2

I am reading a file in a while loop from start to end:

FILE *file;
file = fopen(path_to_file), "r");
char *line = NULL;
size_t len = 0;

while (getline(&line, &len, file) > 0) {
        delete_line_from_file(line);
}

fclose(file);

The function delete_line_from_file() removes the line passed to it from the file. It reads in the whole file via open(fd, O_RDONLY | O_CLOEXEC) + read() + close(), then removes the line from the buffer and writes the whole buffer to the same file via open(fd, O_WRONLY | O_TRUNC | O_CLOEXEC) + write() + close(). The read() is locked in an advisory read-lock via struct flock lk and the write() is locked in an advisory write-lock.

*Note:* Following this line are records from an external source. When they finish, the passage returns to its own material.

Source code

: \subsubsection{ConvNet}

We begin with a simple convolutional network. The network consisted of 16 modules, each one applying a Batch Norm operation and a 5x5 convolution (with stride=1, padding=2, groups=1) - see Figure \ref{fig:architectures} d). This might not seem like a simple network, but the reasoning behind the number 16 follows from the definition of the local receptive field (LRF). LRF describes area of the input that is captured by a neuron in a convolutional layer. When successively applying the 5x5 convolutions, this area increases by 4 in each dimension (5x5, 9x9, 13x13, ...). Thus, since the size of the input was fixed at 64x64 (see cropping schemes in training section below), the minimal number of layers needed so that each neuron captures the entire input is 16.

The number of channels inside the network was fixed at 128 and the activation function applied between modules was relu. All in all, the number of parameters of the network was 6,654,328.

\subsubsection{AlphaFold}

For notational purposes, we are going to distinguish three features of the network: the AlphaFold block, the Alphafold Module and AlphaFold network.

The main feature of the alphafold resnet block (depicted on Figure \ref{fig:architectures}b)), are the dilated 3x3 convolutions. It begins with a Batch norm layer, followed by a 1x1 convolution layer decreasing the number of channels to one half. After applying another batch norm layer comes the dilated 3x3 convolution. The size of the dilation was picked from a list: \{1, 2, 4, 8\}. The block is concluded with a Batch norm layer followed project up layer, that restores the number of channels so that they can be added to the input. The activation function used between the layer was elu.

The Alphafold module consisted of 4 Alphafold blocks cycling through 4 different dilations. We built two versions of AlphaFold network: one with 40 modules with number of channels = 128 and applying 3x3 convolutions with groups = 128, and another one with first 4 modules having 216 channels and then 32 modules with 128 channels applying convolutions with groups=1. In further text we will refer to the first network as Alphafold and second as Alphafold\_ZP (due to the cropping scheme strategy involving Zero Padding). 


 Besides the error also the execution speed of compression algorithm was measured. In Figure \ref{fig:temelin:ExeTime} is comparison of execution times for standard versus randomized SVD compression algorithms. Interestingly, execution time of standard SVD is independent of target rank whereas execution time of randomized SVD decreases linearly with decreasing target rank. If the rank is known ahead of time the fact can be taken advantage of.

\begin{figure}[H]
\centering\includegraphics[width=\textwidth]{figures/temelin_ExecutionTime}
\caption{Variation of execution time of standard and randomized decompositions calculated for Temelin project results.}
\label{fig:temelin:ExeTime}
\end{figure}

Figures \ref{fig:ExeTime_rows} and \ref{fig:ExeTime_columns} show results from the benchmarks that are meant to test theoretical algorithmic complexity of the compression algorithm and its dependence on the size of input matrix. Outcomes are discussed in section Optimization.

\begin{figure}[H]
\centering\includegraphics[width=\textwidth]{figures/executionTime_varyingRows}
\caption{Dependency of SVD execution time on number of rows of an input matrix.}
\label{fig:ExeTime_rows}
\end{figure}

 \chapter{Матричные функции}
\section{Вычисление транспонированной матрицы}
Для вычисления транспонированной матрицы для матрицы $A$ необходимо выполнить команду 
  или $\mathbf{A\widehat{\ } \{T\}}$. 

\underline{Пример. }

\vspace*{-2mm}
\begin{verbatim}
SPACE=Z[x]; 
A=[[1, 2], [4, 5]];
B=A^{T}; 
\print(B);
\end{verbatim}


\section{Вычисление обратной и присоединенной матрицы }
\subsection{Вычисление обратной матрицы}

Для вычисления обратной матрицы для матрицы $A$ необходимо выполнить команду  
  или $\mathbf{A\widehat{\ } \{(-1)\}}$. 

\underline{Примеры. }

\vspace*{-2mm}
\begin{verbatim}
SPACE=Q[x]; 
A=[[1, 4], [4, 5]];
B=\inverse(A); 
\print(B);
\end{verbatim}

When I read the file there are lines that get missed which has something to do with me reading the file from start to finish in one loop while writing to it. If I read in the whole file and go through the buffer line-by-line no lines get missed. (This is my preferred solution so far.) There are also no mistakes made when truncating and writing the file. The missed lines are still in the file after the loop finishes.

Can I make sure that my while-loop does not miss a line and cleanly empties the file? The file needs to be emptied line-by-line. It cannot be just truncated.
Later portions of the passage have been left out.